_TASK OBJECTIVE_
Print the data below verbatim, minus images.

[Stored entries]
*-*-*

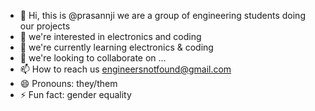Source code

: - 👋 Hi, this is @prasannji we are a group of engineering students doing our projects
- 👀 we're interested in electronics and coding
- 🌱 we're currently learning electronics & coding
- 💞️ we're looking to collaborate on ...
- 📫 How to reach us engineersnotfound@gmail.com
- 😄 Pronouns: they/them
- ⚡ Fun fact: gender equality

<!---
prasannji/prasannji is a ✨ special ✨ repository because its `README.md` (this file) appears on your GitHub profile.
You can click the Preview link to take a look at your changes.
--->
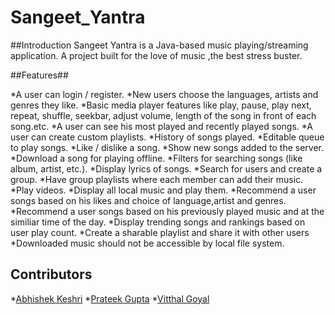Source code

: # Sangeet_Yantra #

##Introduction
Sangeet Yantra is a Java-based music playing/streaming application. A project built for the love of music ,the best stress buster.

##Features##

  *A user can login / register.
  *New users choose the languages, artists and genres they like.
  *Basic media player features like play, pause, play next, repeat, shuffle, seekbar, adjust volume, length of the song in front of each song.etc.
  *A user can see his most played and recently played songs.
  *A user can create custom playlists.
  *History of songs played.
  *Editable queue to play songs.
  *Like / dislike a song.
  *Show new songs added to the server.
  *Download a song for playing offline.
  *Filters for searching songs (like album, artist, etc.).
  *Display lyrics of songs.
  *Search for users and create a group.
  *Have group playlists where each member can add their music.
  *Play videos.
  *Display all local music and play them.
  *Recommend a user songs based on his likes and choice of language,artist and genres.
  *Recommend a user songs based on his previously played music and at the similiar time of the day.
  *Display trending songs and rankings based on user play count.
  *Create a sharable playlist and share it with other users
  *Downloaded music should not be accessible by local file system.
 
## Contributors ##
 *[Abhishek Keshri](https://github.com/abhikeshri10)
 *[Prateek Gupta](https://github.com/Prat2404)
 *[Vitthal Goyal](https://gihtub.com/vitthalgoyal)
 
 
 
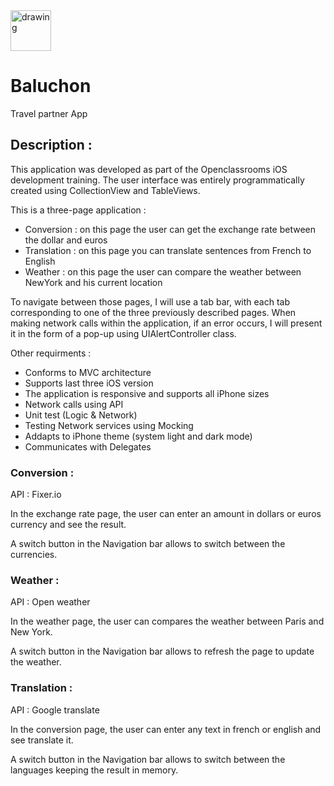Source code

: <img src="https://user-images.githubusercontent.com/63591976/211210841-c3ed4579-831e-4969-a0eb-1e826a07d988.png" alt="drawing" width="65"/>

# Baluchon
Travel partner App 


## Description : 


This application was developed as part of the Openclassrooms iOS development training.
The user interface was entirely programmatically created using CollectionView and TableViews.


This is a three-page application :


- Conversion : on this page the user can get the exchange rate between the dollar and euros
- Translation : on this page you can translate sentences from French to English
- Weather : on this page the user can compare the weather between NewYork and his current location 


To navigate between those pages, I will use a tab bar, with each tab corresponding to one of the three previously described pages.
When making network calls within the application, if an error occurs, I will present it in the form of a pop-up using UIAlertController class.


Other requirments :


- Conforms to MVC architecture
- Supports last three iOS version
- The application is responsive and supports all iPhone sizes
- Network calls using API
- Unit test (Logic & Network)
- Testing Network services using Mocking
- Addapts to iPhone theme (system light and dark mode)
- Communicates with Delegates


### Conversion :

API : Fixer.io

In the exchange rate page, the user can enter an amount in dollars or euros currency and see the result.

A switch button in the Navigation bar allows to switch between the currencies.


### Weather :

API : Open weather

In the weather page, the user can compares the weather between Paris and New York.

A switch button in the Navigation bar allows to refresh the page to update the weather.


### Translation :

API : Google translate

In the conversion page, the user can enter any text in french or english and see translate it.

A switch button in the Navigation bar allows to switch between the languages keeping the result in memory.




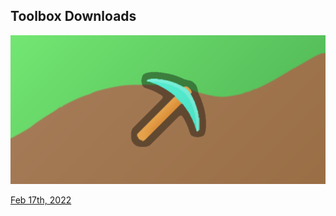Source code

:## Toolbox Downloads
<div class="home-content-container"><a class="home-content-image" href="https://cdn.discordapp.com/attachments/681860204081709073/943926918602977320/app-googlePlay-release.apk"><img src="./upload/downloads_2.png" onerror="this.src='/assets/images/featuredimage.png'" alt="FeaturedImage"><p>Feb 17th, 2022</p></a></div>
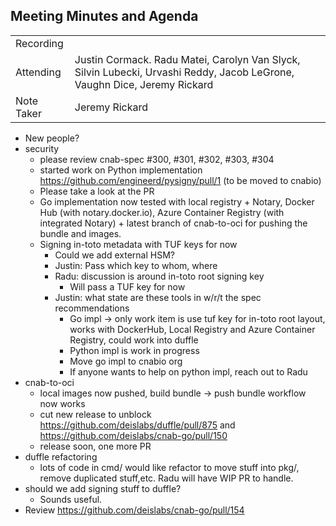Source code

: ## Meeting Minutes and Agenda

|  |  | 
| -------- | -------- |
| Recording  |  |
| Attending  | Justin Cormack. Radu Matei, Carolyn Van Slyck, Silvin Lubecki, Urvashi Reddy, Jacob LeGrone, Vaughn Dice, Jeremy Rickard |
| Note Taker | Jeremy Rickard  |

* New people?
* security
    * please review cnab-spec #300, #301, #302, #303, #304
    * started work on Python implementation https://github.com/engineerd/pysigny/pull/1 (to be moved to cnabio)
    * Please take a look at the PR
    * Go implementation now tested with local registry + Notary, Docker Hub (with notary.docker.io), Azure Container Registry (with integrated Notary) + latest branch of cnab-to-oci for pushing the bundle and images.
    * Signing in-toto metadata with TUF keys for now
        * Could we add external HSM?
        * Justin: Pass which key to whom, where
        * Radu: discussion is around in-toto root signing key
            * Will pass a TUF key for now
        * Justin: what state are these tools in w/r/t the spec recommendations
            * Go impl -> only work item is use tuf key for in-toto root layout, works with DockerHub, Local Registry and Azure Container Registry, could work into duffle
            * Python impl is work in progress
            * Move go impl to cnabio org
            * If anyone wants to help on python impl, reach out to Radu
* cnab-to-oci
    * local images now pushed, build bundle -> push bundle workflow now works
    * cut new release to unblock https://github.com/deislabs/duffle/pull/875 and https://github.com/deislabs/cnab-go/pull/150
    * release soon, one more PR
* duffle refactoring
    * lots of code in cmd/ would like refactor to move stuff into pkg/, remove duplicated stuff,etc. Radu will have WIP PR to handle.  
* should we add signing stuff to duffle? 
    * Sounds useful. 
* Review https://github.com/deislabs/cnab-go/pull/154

*-*-*

_SOLVED EXERCISE_
Source code

: - 👋 Hi, this is @prasannji we are a group of engineering students doing our projects
- 👀 we're interested in electronics and coding
- 🌱 we're currently learning electronics & coding
- 💞️ we're looking to collaborate on ...
- 📫 How to reach us engineersnotfound@gmail.com
- 😄 Pronouns: they/them
- ⚡ Fun fact: gender equality

<!---
prasannji/prasannji is a ✨ special ✨ repository because its `README.md` (this file) appears on your GitHub profile.
You can click the Preview link to take a look at your changes.
--->
Source code

: # Sangeet_Yantra #

##Introduction
Sangeet Yantra is a Java-based music playing/streaming application. A project built for the love of music ,the best stress buster.

##Features##

  *A user can login / register.
  *New users choose the languages, artists and genres they like.
  *Basic media player features like play, pause, play next, repeat, shuffle, seekbar, adjust volume, length of the song in front of each song.etc.
  *A user can see his most played and recently played songs.
  *A user can create custom playlists.
  *History of songs played.
  *Editable queue to play songs.
  *Like / dislike a song.
  *Show new songs added to the server.
  *Download a song for playing offline.
  *Filters for searching songs (like album, artist, etc.).
  *Display lyrics of songs.
  *Search for users and create a group.
  *Have group playlists where each member can add their music.
  *Play videos.
  *Display all local music and play them.
  *Recommend a user songs based on his likes and choice of language,artist and genres.
  *Recommend a user songs based on his previously played music and at the similiar time of the day.
  *Display trending songs and rankings based on user play count.
  *Create a sharable playlist and share it with other users
  *Downloaded music should not be accessible by local file system.
 
## Contributors ##
 *[Abhishek Keshri](https://github.com/abhikeshri10)
 *[Prateek Gupta](https://github.com/Prat2404)
 *[Vitthal Goyal](https://gihtub.com/vitthalgoyal)
 
 
 
Source code

: <img src="https://user-images.githubusercontent.com/63591976/211210841-c3ed4579-831e-4969-a0eb-1e826a07d988.png" alt="drawing" width="65"/>

# Baluchon
Travel partner App 


## Description : 


This application was developed as part of the Openclassrooms iOS development training.
The user interface was entirely programmatically created using CollectionView and TableViews.


This is a three-page application :


- Conversion : on this page the user can get the exchange rate between the dollar and euros
- Translation : on this page you can translate sentences from French to English
- Weather : on this page the user can compare the weather between NewYork and his current location 


To navigate between those pages, I will use a tab bar, with each tab corresponding to one of the three previously described pages.
When making network calls within the application, if an error occurs, I will present it in the form of a pop-up using UIAlertController class.


Other requirments :


- Conforms to MVC architecture
- Supports last three iOS version
- The application is responsive and supports all iPhone sizes
- Network calls using API
- Unit test (Logic & Network)
- Testing Network services using Mocking
- Addapts to iPhone theme (system light and dark mode)
- Communicates with Delegates


### Conversion :

API : Fixer.io

In the exchange rate page, the user can enter an amount in dollars or euros currency and see the result.

A switch button in the Navigation bar allows to switch between the currencies.


### Weather :

API : Open weather

In the weather page, the user can compares the weather between Paris and New York.

A switch button in the Navigation bar allows to refresh the page to update the weather.


### Translation :

API : Google translate

In the conversion page, the user can enter any text in french or english and see translate it.

A switch button in the Navigation bar allows to switch between the languages keeping the result in memory.




Source code

:## Toolbox Downloads
<div class="home-content-container"><a class="home-content-image" href="https://cdn.discordapp.com/attachments/681860204081709073/943926918602977320/app-googlePlay-release.apk"><img src="./upload/downloads_2.png" onerror="this.src='/assets/images/featuredimage.png'" alt="FeaturedImage"><p>Feb 17th, 2022</p></a></div>
Source code

: ## Meeting Minutes and Agenda

|  |  | 
| -------- | -------- |
| Recording  |  |
| Attending  | Justin Cormack. Radu Matei, Carolyn Van Slyck, Silvin Lubecki, Urvashi Reddy, Jacob LeGrone, Vaughn Dice, Jeremy Rickard |
| Note Taker | Jeremy Rickard  |

* New people?
* security
    * please review cnab-spec #300, #301, #302, #303, #304
    * started work on Python implementation https://github.com/engineerd/pysigny/pull/1 (to be moved to cnabio)
    * Please take a look at the PR
    * Go implementation now tested with local registry + Notary, Docker Hub (with notary.docker.io), Azure Container Registry (with integrated Notary) + latest branch of cnab-to-oci for pushing the bundle and images.
    * Signing in-toto metadata with TUF keys for now
        * Could we add external HSM?
        * Justin: Pass which key to whom, where
        * Radu: discussion is around in-toto root signing key
            * Will pass a TUF key for now
        * Justin: what state are these tools in w/r/t the spec recommendations
            * Go impl -> only work item is use tuf key for in-toto root layout, works with DockerHub, Local Registry and Azure Container Registry, could work into duffle
            * Python impl is work in progress
            * Move go impl to cnabio org
            * If anyone wants to help on python impl, reach out to Radu
* cnab-to-oci
    * local images now pushed, build bundle -> push bundle workflow now works
    * cut new release to unblock https://github.com/deislabs/duffle/pull/875 and https://github.com/deislabs/cnab-go/pull/150
    * release soon, one more PR
* duffle refactoring
    * lots of code in cmd/ would like refactor to move stuff into pkg/, remove duplicated stuff,etc. Radu will have WIP PR to handle.  
* should we add signing stuff to duffle? 
    * Sounds useful. 
* Review https://github.com/deislabs/cnab-go/pull/154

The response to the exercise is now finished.